Excerpts from a dataset:
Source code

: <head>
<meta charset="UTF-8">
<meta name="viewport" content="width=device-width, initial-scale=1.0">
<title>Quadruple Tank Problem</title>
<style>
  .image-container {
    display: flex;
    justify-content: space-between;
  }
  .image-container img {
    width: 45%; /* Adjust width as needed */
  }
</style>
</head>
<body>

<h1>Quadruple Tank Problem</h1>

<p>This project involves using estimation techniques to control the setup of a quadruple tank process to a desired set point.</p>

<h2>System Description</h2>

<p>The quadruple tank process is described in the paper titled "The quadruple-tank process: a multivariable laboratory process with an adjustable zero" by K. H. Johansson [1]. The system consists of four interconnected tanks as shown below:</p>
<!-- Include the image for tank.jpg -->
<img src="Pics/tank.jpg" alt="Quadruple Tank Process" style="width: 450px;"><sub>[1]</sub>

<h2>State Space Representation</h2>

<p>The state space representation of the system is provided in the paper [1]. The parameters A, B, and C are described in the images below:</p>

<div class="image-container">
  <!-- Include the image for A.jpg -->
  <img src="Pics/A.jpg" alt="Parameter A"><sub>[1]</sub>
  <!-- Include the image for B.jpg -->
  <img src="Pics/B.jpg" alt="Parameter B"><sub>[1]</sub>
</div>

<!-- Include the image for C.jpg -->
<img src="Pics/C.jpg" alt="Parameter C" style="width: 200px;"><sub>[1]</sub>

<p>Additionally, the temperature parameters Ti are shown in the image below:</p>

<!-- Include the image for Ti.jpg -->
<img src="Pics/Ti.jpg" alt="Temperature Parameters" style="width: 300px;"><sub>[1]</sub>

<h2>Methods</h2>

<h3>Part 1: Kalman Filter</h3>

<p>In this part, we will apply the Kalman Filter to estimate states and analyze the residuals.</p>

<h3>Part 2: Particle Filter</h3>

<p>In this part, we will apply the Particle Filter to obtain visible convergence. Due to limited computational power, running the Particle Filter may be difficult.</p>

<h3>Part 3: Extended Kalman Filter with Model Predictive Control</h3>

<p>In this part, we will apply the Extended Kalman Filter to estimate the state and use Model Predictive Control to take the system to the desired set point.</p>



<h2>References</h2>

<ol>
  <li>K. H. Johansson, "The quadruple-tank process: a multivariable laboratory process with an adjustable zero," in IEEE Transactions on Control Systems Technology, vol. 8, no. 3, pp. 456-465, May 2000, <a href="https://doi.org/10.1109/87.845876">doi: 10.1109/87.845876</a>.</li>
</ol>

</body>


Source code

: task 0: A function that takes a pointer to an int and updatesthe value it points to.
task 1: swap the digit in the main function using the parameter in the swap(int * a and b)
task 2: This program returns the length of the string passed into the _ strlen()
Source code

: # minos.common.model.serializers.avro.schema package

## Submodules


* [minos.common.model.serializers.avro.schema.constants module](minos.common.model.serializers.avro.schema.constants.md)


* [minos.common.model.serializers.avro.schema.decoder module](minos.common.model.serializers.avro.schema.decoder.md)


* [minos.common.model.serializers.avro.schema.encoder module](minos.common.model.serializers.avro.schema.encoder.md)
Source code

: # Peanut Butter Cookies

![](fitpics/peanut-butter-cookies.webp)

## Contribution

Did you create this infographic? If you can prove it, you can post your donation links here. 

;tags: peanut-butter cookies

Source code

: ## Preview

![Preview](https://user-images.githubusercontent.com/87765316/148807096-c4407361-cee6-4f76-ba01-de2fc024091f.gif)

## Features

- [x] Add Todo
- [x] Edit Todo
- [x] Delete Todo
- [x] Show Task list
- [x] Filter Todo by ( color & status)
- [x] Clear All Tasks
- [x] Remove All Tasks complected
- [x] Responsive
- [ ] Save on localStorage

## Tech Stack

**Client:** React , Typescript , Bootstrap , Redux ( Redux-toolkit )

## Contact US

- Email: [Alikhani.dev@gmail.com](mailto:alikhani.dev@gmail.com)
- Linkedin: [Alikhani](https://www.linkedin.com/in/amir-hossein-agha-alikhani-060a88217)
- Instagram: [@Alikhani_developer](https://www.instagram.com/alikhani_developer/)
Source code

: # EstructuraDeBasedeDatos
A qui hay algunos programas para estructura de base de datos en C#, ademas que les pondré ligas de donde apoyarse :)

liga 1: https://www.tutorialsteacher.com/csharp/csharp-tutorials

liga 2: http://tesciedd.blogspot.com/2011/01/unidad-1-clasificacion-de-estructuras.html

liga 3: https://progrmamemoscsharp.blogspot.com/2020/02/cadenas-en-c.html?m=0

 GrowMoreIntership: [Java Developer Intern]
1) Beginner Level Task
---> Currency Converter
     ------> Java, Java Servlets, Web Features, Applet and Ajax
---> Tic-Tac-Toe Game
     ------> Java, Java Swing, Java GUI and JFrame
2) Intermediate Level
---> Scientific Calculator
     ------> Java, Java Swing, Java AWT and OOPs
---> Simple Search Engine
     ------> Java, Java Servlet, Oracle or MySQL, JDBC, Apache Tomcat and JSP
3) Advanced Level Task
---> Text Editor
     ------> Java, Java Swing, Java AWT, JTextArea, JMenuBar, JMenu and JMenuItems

### Task statement
Only a number is expected: the count of lines in the data that contain the word "Tasks".

### Completed task
2